Search the entries for the word "deployment". Copy every line where it turns up.

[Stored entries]
§ §

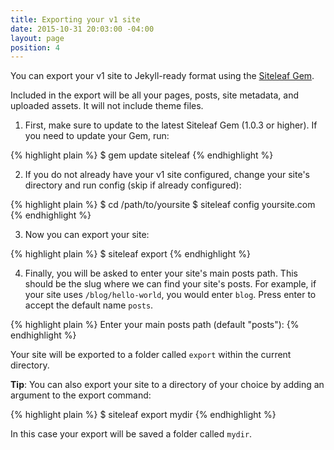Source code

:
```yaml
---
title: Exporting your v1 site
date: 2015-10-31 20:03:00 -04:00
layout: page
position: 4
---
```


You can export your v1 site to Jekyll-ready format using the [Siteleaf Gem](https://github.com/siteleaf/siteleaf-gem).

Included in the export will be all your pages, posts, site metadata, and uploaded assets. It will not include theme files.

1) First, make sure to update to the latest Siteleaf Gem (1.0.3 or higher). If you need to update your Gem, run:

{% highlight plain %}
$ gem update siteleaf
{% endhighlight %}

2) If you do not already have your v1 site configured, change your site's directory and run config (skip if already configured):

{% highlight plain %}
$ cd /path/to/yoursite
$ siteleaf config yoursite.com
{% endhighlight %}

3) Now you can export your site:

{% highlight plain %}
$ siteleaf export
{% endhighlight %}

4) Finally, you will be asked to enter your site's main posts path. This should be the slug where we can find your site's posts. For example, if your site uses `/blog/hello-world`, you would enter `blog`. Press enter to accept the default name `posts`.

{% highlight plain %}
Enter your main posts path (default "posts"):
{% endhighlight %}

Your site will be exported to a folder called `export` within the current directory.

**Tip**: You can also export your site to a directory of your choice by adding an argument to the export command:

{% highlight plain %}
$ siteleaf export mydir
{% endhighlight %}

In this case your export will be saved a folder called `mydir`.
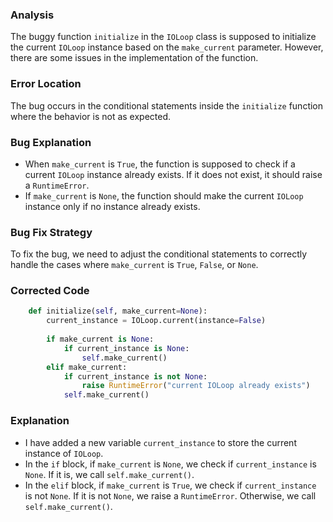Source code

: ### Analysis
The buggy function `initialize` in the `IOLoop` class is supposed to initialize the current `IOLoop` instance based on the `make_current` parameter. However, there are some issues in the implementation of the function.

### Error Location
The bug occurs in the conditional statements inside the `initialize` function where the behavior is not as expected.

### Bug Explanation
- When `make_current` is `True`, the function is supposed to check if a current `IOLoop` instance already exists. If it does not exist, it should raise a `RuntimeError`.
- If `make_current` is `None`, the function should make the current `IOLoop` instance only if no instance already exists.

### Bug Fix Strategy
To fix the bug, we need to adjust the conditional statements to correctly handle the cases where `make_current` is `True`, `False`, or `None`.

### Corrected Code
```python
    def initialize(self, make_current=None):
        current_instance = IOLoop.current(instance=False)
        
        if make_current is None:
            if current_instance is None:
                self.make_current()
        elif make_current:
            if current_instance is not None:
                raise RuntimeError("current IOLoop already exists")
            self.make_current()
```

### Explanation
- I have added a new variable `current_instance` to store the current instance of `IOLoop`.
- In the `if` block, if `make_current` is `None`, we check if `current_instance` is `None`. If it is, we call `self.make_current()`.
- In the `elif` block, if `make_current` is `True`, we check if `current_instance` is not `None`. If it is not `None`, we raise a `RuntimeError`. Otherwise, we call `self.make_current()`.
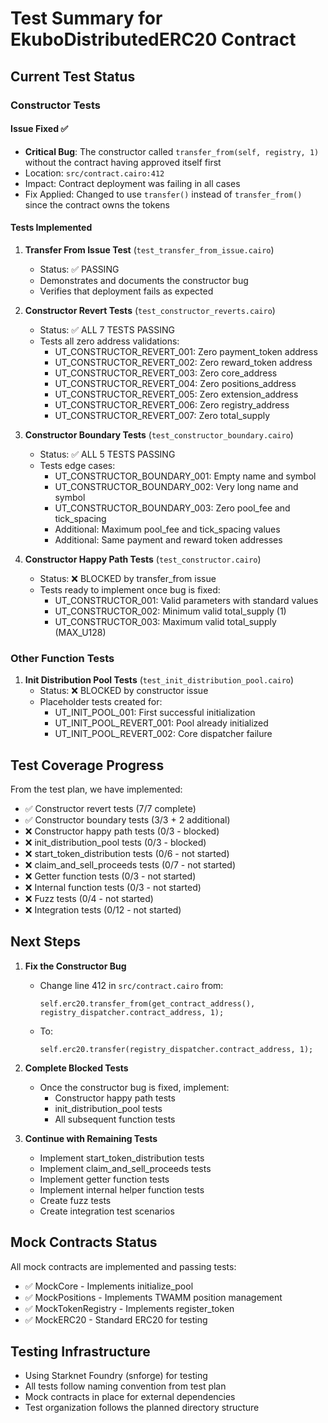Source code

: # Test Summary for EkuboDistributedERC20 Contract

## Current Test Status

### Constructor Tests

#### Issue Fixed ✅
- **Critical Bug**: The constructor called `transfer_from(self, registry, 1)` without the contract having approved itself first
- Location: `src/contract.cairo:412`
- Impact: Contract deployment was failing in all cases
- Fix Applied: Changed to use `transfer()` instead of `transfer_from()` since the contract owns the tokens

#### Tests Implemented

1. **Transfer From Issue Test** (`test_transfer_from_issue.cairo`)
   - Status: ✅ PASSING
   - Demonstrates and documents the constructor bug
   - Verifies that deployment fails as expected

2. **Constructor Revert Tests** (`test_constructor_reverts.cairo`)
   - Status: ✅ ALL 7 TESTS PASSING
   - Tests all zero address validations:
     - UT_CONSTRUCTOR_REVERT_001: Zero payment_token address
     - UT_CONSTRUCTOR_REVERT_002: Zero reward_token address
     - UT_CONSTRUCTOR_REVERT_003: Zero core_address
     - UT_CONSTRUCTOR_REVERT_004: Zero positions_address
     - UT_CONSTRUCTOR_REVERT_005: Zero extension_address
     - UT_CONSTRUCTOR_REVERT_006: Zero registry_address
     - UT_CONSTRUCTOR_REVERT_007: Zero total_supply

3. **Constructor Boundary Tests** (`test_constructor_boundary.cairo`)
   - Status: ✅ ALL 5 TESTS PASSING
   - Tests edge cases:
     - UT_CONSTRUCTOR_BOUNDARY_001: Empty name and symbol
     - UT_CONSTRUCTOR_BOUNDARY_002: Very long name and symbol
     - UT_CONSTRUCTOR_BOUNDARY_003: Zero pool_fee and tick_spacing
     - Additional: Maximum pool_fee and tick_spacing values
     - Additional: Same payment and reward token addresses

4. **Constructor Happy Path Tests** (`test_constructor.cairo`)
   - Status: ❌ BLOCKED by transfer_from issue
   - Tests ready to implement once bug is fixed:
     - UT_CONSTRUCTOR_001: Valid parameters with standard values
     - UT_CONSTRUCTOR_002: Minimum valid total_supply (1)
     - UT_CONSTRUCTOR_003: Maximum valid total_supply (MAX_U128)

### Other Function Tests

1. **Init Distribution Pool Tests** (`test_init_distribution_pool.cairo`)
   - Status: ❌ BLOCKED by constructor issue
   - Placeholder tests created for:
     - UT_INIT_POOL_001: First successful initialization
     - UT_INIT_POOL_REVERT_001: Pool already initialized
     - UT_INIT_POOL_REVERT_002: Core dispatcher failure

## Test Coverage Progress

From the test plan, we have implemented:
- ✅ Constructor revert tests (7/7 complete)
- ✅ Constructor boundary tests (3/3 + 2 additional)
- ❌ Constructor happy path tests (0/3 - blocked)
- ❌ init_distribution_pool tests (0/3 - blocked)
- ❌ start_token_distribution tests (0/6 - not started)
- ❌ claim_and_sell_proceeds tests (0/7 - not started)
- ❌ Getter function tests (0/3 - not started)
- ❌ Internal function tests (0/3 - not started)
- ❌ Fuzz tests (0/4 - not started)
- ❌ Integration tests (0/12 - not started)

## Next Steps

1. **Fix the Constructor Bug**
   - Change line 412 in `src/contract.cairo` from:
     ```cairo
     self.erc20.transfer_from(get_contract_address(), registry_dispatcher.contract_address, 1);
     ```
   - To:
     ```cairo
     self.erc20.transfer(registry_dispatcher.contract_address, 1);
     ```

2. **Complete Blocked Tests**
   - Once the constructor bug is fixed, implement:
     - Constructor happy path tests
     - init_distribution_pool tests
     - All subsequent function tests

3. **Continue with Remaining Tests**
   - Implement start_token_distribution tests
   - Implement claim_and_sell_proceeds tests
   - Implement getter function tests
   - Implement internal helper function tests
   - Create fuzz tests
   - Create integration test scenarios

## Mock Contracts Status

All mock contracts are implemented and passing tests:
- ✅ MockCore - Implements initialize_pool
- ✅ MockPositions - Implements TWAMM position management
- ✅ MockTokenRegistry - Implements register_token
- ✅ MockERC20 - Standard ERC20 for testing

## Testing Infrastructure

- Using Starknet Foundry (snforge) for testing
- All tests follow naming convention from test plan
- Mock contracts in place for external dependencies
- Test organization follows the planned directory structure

§ §

> **THE ANSWER**:
- Impact: Contract deployment was failing in all cases
   - Verifies that deployment fails as expected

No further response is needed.